**Supplied information:**
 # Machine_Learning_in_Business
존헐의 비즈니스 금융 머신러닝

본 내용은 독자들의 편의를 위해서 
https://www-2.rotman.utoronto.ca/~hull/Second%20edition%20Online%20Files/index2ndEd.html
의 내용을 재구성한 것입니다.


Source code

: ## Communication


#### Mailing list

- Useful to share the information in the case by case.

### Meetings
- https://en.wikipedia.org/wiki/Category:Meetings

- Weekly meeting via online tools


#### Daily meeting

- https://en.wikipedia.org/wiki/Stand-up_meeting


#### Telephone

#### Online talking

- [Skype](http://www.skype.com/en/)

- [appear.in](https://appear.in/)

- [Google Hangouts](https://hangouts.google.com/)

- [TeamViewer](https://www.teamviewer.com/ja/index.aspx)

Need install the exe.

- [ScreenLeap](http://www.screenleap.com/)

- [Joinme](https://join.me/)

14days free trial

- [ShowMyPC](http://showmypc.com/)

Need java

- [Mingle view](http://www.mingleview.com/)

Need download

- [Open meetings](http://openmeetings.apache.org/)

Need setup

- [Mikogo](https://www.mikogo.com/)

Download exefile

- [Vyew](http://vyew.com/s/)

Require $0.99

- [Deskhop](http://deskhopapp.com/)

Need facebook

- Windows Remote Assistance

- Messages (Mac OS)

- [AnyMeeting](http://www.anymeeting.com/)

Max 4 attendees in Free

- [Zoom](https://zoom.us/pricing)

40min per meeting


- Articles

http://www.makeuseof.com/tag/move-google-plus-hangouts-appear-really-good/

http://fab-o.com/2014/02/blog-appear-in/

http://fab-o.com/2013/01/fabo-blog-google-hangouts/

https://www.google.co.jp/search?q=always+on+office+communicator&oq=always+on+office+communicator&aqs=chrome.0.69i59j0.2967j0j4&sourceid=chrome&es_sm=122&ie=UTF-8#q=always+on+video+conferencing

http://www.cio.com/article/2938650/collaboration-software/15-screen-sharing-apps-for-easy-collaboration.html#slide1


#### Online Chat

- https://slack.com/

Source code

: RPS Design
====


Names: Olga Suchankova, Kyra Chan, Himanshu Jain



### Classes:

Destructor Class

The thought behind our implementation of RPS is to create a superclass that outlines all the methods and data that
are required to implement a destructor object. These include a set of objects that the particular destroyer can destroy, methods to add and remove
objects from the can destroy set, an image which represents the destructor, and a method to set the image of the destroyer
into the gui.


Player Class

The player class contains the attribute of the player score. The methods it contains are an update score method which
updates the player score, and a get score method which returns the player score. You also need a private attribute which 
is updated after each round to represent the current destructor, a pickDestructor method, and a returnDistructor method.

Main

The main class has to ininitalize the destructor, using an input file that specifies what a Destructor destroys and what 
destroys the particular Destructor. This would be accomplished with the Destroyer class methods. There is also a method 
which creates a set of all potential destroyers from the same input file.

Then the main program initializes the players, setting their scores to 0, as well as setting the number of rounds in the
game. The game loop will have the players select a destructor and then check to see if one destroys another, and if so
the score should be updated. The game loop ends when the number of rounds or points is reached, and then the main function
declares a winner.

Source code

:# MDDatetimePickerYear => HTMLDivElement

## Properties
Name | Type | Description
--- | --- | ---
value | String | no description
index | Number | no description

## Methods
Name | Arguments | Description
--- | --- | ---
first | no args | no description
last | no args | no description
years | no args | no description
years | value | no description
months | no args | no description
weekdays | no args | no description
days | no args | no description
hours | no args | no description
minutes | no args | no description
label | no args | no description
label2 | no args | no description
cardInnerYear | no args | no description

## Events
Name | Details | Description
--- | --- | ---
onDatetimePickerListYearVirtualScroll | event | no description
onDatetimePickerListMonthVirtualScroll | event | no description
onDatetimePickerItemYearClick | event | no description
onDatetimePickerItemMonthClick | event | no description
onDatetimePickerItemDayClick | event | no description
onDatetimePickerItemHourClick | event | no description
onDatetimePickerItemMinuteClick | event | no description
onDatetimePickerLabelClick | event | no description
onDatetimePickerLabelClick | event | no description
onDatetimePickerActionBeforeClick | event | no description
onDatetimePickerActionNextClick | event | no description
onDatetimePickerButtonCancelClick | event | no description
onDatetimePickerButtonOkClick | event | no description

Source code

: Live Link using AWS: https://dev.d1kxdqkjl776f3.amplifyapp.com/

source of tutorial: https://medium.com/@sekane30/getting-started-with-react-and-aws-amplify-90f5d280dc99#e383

**Work item:**
The records above need to be returned in full, with nothing altered.

**Answer below:**
 # Machine_Learning_in_Business
존헐의 비즈니스 금융 머신러닝

본 내용은 독자들의 편의를 위해서 
https://www-2.rotman.utoronto.ca/~hull/Second%20edition%20Online%20Files/index2ndEd.html
의 내용을 재구성한 것입니다.


Source code

: ## Communication


#### Mailing list

- Useful to share the information in the case by case.

### Meetings
- https://en.wikipedia.org/wiki/Category:Meetings

- Weekly meeting via online tools


#### Daily meeting

- https://en.wikipedia.org/wiki/Stand-up_meeting


#### Telephone

#### Online talking

- [Skype](http://www.skype.com/en/)

- [appear.in](https://appear.in/)

- [Google Hangouts](https://hangouts.google.com/)

- [TeamViewer](https://www.teamviewer.com/ja/index.aspx)

Need install the exe.

- [ScreenLeap](http://www.screenleap.com/)

- [Joinme](https://join.me/)

14days free trial

- [ShowMyPC](http://showmypc.com/)

Need java

- [Mingle view](http://www.mingleview.com/)

Need download

- [Open meetings](http://openmeetings.apache.org/)

Need setup

- [Mikogo](https://www.mikogo.com/)

Download exefile

- [Vyew](http://vyew.com/s/)

Require $0.99

- [Deskhop](http://deskhopapp.com/)

Need facebook

- Windows Remote Assistance

- Messages (Mac OS)

- [AnyMeeting](http://www.anymeeting.com/)

Max 4 attendees in Free

- [Zoom](https://zoom.us/pricing)

40min per meeting


- Articles

http://www.makeuseof.com/tag/move-google-plus-hangouts-appear-really-good/

http://fab-o.com/2014/02/blog-appear-in/

http://fab-o.com/2013/01/fabo-blog-google-hangouts/

https://www.google.co.jp/search?q=always+on+office+communicator&oq=always+on+office+communicator&aqs=chrome.0.69i59j0.2967j0j4&sourceid=chrome&es_sm=122&ie=UTF-8#q=always+on+video+conferencing

http://www.cio.com/article/2938650/collaboration-software/15-screen-sharing-apps-for-easy-collaboration.html#slide1


#### Online Chat

- https://slack.com/

Source code

: RPS Design
====


Names: Olga Suchankova, Kyra Chan, Himanshu Jain



### Classes:

Destructor Class

The thought behind our implementation of RPS is to create a superclass that outlines all the methods and data that
are required to implement a destructor object. These include a set of objects that the particular destroyer can destroy, methods to add and remove
objects from the can destroy set, an image which represents the destructor, and a method to set the image of the destroyer
into the gui.


Player Class

The player class contains the attribute of the player score. The methods it contains are an update score method which
updates the player score, and a get score method which returns the player score. You also need a private attribute which 
is updated after each round to represent the current destructor, a pickDestructor method, and a returnDistructor method.

Main

The main class has to ininitalize the destructor, using an input file that specifies what a Destructor destroys and what 
destroys the particular Destructor. This would be accomplished with the Destroyer class methods. There is also a method 
which creates a set of all potential destroyers from the same input file.

Then the main program initializes the players, setting their scores to 0, as well as setting the number of rounds in the
game. The game loop will have the players select a destructor and then check to see if one destroys another, and if so
the score should be updated. The game loop ends when the number of rounds or points is reached, and then the main function
declares a winner.

Source code

:# MDDatetimePickerYear => HTMLDivElement

## Properties
Name | Type | Description
--- | --- | ---
value | String | no description
index | Number | no description

## Methods
Name | Arguments | Description
--- | --- | ---
first | no args | no description
last | no args | no description
years | no args | no description
years | value | no description
months | no args | no description
weekdays | no args | no description
days | no args | no description
hours | no args | no description
minutes | no args | no description
label | no args | no description
label2 | no args | no description
cardInnerYear | no args | no description

## Events
Name | Details | Description
--- | --- | ---
onDatetimePickerListYearVirtualScroll | event | no description
onDatetimePickerListMonthVirtualScroll | event | no description
onDatetimePickerItemYearClick | event | no description
onDatetimePickerItemMonthClick | event | no description
onDatetimePickerItemDayClick | event | no description
onDatetimePickerItemHourClick | event | no description
onDatetimePickerItemMinuteClick | event | no description
onDatetimePickerLabelClick | event | no description
onDatetimePickerLabelClick | event | no description
onDatetimePickerActionBeforeClick | event | no description
onDatetimePickerActionNextClick | event | no description
onDatetimePickerButtonCancelClick | event | no description
onDatetimePickerButtonOkClick | event | no description

Source code

: Live Link using AWS: https://dev.d1kxdqkjl776f3.amplifyapp.com/

source of tutorial: https://medium.com/@sekane30/getting-started-with-react-and-aws-amplify-90f5d280dc99#e383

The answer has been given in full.